The Blue Jays win, but still don't draw, their emotional hold on the public interrupted, perhaps forever, by the strike of '94. The Maple Leafs, their uncritical supporters notwithstanding, had a 20-year break in tradition, at least at the ownership and managerial level. At best, they are regaining their tradition, not extending it.

The Crazy Canucks are long-gone. The Oilers have lost Glen Sather. And the CFL is re-establishing itself now, but it surrendered an entire generation, except in Edmonton.
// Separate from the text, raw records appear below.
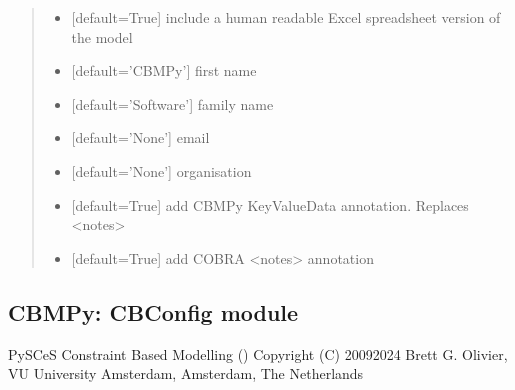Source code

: \documentclass[letterpaper,12pt,english]{sphinxmanual}
\begin{document}
\begin{fulllineitems}
\begin{quote}
\begin{description}
\begin{itemize}
\item {} 
\sphinxAtStartPar
{} \textendash{} {[}default=True{]} include a human readable Excel spreadsheet version of the model

\item {} 
\sphinxAtStartPar
{} \textendash{} {[}default=’CBMPy’{]} first name

\item {} 
\sphinxAtStartPar
{} \textendash{} {[}default=’Software’{]} family name

\item {} 
\sphinxAtStartPar
{} \textendash{} {[}default=’None’{]} email

\item {} 
\sphinxAtStartPar
{} \textendash{} {[}default=’None’{]} organisation

\item {} 
\sphinxAtStartPar
{} \textendash{} {[}default=True{]} add CBMPy KeyValueData annotation. Replaces \textless{}notes\textgreater{}

\item {} 
\sphinxAtStartPar
{} \textendash{} {[}default=True{]} add COBRA \textless{}notes\textgreater{} annotation

\end{itemize}

\end{description}\end{quote}

\end{fulllineitems}


\subsection{CBMPy: CBConfig module}
\label{\detokenize{api/core:cbmpy-cbconfig-module}}\label{\detokenize{api/core:module-cbmpy.CBConfig}}
\sphinxAtStartPar
PySCeS Constraint Based Modelling ()
Copyright (C) 2009\sphinxhyphen{}2024 Brett G. Olivier, VU University Amsterdam, Amsterdam, The Netherlands
\end{document}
But in Canadian men's figure skating, the relay team of excellence -- Brian Orser to Kurt Browning to Elvis Stojko -- is still intact, at least through Salt Lake. We don't know yet if there is a star to whom the baton will be passed after 2002 -- although the situation is looking more encouraging than it did a couple of years ago -- but the fact is, if you skip four lean years in the late '70s, this string of world-class standard-bearers stretches all the way back to Toller Cranston.

That's three decades of world-class, trend-setting, Canada-honouring excellence, with just a couple of years out of the playoffs. When the rest of the figure skating world thinks Canada, they think men on the podium.
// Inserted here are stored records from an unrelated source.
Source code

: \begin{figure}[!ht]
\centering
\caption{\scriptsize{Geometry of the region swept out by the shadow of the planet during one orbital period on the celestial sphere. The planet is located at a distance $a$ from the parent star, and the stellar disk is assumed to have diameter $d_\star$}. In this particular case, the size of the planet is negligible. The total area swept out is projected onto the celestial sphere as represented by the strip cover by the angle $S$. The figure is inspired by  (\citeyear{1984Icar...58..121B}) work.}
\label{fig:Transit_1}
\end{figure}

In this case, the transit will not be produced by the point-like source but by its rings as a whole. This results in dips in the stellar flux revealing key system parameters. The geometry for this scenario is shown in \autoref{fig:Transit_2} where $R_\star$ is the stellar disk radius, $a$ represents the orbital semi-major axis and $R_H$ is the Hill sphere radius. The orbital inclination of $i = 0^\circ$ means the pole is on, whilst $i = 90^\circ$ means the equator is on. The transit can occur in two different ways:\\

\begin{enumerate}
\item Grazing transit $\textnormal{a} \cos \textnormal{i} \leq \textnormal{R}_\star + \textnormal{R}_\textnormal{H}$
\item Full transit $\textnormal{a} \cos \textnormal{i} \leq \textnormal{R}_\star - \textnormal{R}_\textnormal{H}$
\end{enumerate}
Now that's a real tradition.

And so there is an immense historical significance to the fact that this summer, Stojko has chosen Orser to be his choreographer. That's like Gretzky taking lessons from Gordie Howe, or Jackie Parker tutoring with Doug Flutie.
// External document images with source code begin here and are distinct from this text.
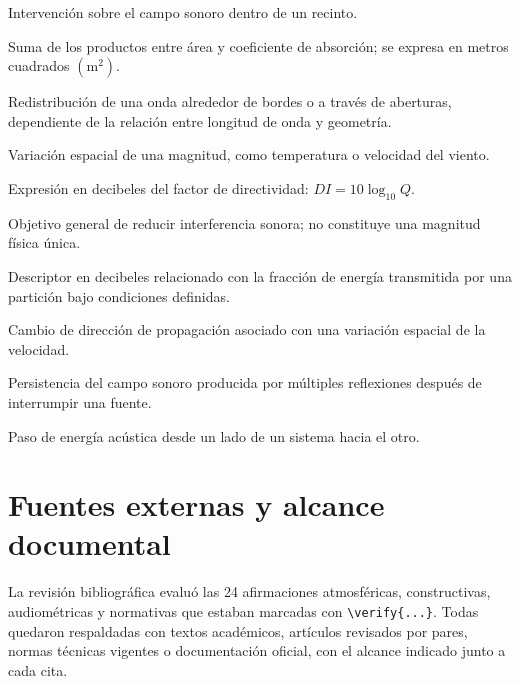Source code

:\begin{description}[style=nextline]
    \item[Acondicionamiento acústico.]
    Intervención sobre el campo sonoro dentro de un recinto.

    \item[Área equivalente de absorción (\(A\)).]
    Suma de los productos entre área y coeficiente de absorción; se expresa en
    metros cuadrados \((\text{m}^2)\).

    \item[Difracción.]
    Redistribución de una onda alrededor de bordes o a través de aberturas,
    dependiente de la relación entre longitud de onda y geometría.

    \item[Gradiente.]
    Variación espacial de una magnitud, como temperatura o velocidad del
    viento.

    \item[Índice de directividad (\(DI\)).]
    Expresión en decibeles del factor de directividad:
    \(DI=10\log_{10}Q\).

    \item[Insonorización.]
    Objetivo general de reducir interferencia sonora; no constituye una
    magnitud física única.

    \item[Pérdida por transmisión.]
    Descriptor en decibeles relacionado con la fracción de energía transmitida
    por una partición bajo condiciones definidas.

    \item[Refracción.]
    Cambio de dirección de propagación asociado con una variación espacial de
    la velocidad.

    \item[Reverberación.]
    Persistencia del campo sonoro producida por múltiples reflexiones después
    de interrumpir una fuente.

    \item[Transmisión.]
    Paso de energía acústica desde un lado de un sistema hacia el otro.
\end{description}

\section{Fuentes externas y alcance documental}
\label{sec:u9-fuentes}

La revisión bibliográfica evaluó las 24 afirmaciones atmosféricas,
constructivas, audiométricas y normativas que estaban marcadas con
\verb|\verify{...}|. Todas quedaron respaldadas con textos académicos,
artículos revisados por pares, normas técnicas vigentes o documentación
oficial, con el alcance indicado junto a cada cita.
"We'd been wanting to get together with Brian for a long time," Stojko was saying this week. "But our schedules never permitted it. So when I decided to stay in until Salt Lake, I called him and we decided to do it. Brian was my hero."

What's touching about this arrangement is that Stojko arrived at Mariposa School of Skating as an unknown 15-year-old in the mid-1980s, when Orser was already near the top of the world. Like Orser had been in his early days, he was a jumper and not a whole bunch more. He wanted to work with Orser and coach Doug Leigh. Orser, an international star, treated the new kid well and Stojko never forgot it.

They were two different types. "My one guy (Orser) was like a colt who just got let out of the barn, the other was more methodical," Leigh once told me. "But they both had the same burning desire, they both worked harder than anyone else and they both studied their sport until they knew everything."

And now they're working together. Stojko had already decided on one of his trademark movie-theme programs -- this time to Gladiator -- and had chosen the music. Orser arrived at Stojko's training base near Philadelphia in June, and they began choreographing the free skate. They're at it again later this month, perhaps in Canada, and then they'll touch base about once per month.

This isn't a classic student-teacher association. It's more like equal levels of input. Uschi Keszler, Stojko's coach of record now that he's left Leigh, is also an integral part of the mix. She was Stojko's choreographer, and originally made her name as Orser's choreographer toward the end of his amateur career. She has a complex notion of movement-vs.-motion that she first practised on Orser and has refined throughout Stojko's career.

So there are a lot of connections here: world championships, innovative definitive jumps (Orser the triple Axel, Stojko the quad), Mariposa in Barrie and Orillia, Doug Leigh, movement theories, and Uschi Keszler. Not to mention, of course, that Stojko and Orser have won two Olympic silver medals apiece.

Canada has never won Olympic gold in men's skating, despite those near-misses by Stojko and Orser. How fitting it would be if the two combined to win the first one.